How, then, to address the challenge of accurately balancing between protecting privacy and undermining government ability? If the Internet is being used as a tool to execute terrorist attacks, how can we expect a government to provide adequate protection without allowing it to employ every safeguard available? Snowden justified his “whistleblowing” by claiming that it was not done with treasonous intent but rather motivated by his belief in the need for government transparency and open conversation.
Although he might have wrongly exposed certain aspects of American security, he has indeed opened an overdue, world-wide discussion as to what rights a modern society is willing to trade in order to secure national safety. It seems that the US has lost such an opportunity, but if nothing else, Snowden has provided other governments the chance to openly form such policies without a scandalous backdrop.
However, as many aspects of society are moving to a computer screen, it is essential to ensure that privacy rights do not fail to mirror this transformation. The difference between spying and surveillance is often determined by the transparency of the operation. Because digital monitoring is a tool used to protect the freedoms that lie at the core of a democratic society, it is only logical that civilians understand the delicate, though imperative trade-off between certain rights and their own security.
Most would agree that national security and personal safety are priorities, but when these are pursued in an invasive and secretive manner one only trades the fear of terrorism for fear of one’s own government. A balance is indeed possible, but governments cannot accomplish it behind a curtain of alleged conspiracy.

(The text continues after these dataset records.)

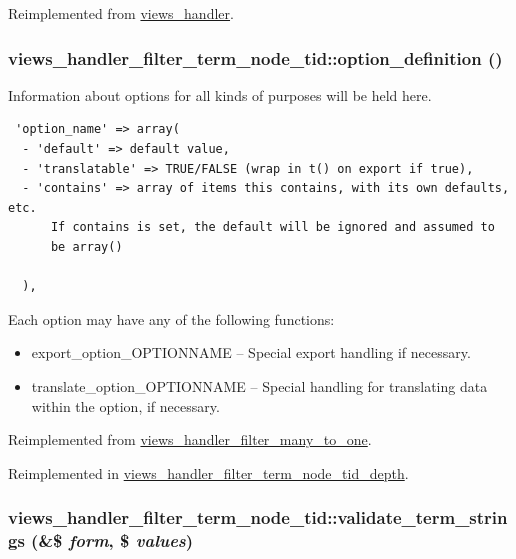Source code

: Reimplemented from \hyperlink{classviews__handler_10d35469346efc352d21e5f44de60b2e}{views\_\-handler}.\hypertarget{classviews__handler__filter__term__node__tid_e81fb582295a2c8871b32bbf8b3ea915}{
\subsubsection[{option\_\-definition}]{\setlength{\rightskip}{0pt plus 5cm}views\_\-handler\_\-filter\_\-term\_\-node\_\-tid::option\_\-definition ()}}
\label{classviews__handler__filter__term__node__tid_e81fb582295a2c8871b32bbf8b3ea915}


Information about options for all kinds of purposes will be held here. 

\begin{Code}\begin{verbatim} 'option_name' => array(
  - 'default' => default value,
  - 'translatable' => TRUE/FALSE (wrap in t() on export if true),
  - 'contains' => array of items this contains, with its own defaults, etc.
      If contains is set, the default will be ignored and assumed to
      be array()

  ),
\end{verbatim}
\end{Code}

 Each option may have any of the following functions:\begin{itemize}
\item export\_\-option\_\-OPTIONNAME -- Special export handling if necessary.\item translate\_\-option\_\-OPTIONNAME -- Special handling for translating data within the option, if necessary. \end{itemize}


Reimplemented from \hyperlink{classviews__handler__filter__many__to__one_e72e4f1ca6a64f22737671275d8d7a92}{views\_\-handler\_\-filter\_\-many\_\-to\_\-one}.

Reimplemented in \hyperlink{classviews__handler__filter__term__node__tid__depth_e0822209bc155abaec93555bbeb93e78}{views\_\-handler\_\-filter\_\-term\_\-node\_\-tid\_\-depth}.\hypertarget{classviews__handler__filter__term__node__tid_762ab62bf1d1431daedea8f5d344bba4}{
\subsubsection[{validate\_\-term\_\-strings}]{\setlength{\rightskip}{0pt plus 5cm}views\_\-handler\_\-filter\_\-term\_\-node\_\-tid::validate\_\-term\_\-strings (\&\$ {\em form}, \/  \$ {\em values})}}
\label{classviews__handler__filter__term__node__tid_762ab62bf1d1431daedea8f5d344bba4}


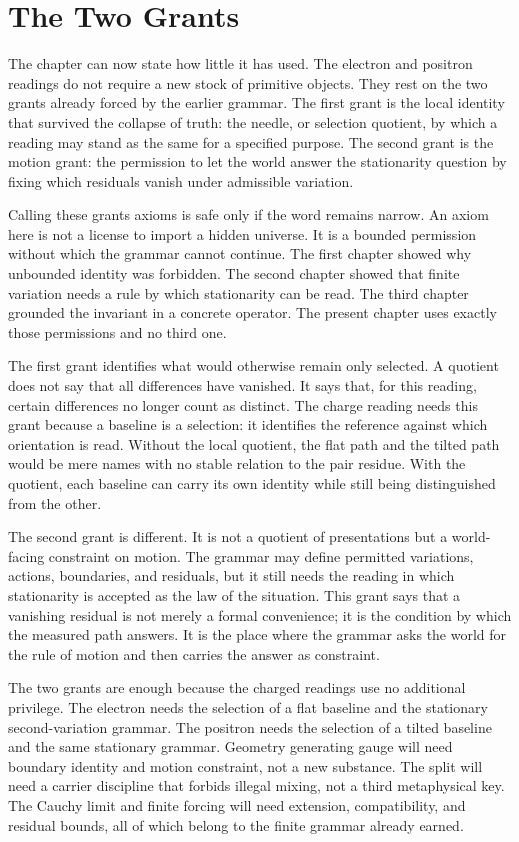 \section{The Two Grants}

The chapter can now state how little it has used. The electron and positron
readings do not require a new stock of primitive objects. They rest on the
two grants already forced by the earlier grammar. The first grant is the
local identity that survived the collapse of truth: the needle, or selection
quotient, by which a reading may stand as the same for a specified purpose.
The second grant is the motion grant: the permission to let the world answer
the stationarity question by fixing which residuals vanish under admissible
variation.

Calling these grants axioms is safe only if the word remains narrow. An
axiom here is not a license to import a hidden universe. It is a bounded
permission without which the grammar cannot continue. The first chapter
showed why unbounded identity was forbidden. The second chapter showed that
finite variation needs a rule by which stationarity can be read. The third
chapter grounded the invariant in a concrete operator. The present chapter
uses exactly those permissions and no third one.

The first grant identifies what would otherwise remain only selected. A
quotient does not say that all differences have vanished. It says that, for
this reading, certain differences no longer count as distinct. The charge
reading needs this grant because a baseline is a selection: it identifies the
reference against which orientation is read. Without the local quotient, the
flat path and the tilted path would be mere names with no stable relation to
the pair residue. With the quotient, each baseline can carry its own
identity while still being distinguished from the other.

The second grant is different. It is not a quotient of presentations but a
world-facing constraint on motion. The grammar may define permitted
variations, actions, boundaries, and residuals, but it still needs the
reading in which stationarity is accepted as the law of the situation. This
grant says that a vanishing residual is not merely a formal convenience; it
is the condition by which the measured path answers. It is the place where
the grammar asks the world for the rule of motion and then carries the
answer as constraint.

The two grants are enough because the charged readings use no additional
privilege. The electron needs the selection of a flat baseline and the
stationary second-variation grammar. The positron needs the selection of a
tilted baseline and the same stationary grammar. Geometry generating gauge
will need boundary identity and motion constraint, not a new substance.
The split will need a carrier discipline that forbids illegal mixing, not a
third metaphysical key. The Cauchy limit and finite forcing will need
extension, compatibility, and residual bounds, all of which belong to the
finite grammar already earned.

While digital monitoring might be essential to combating terrorism, government transparency is essential to the protection of privacy.
Sales of George Orwell’s 1984 soar on Amazon after NSA surveillance reports, reported Bloomberg News on June 12. Orwell’s 1984 theme, “Big Brother is Watching You,” has indeed long been a reality for mankind in the global network generation. Let us hope that we never reach Orwell’s next stage. “If you want a picture of the future, imagine a boot stamping on a human face – for ever.”
The author is a senior research fellow at the Institute for National Security Studies (INSS) in Tel Aviv, a former Israeli chief negotiator and cochairman of Blue White Future. The author wishes to thank Victoria Slatton for her contribution.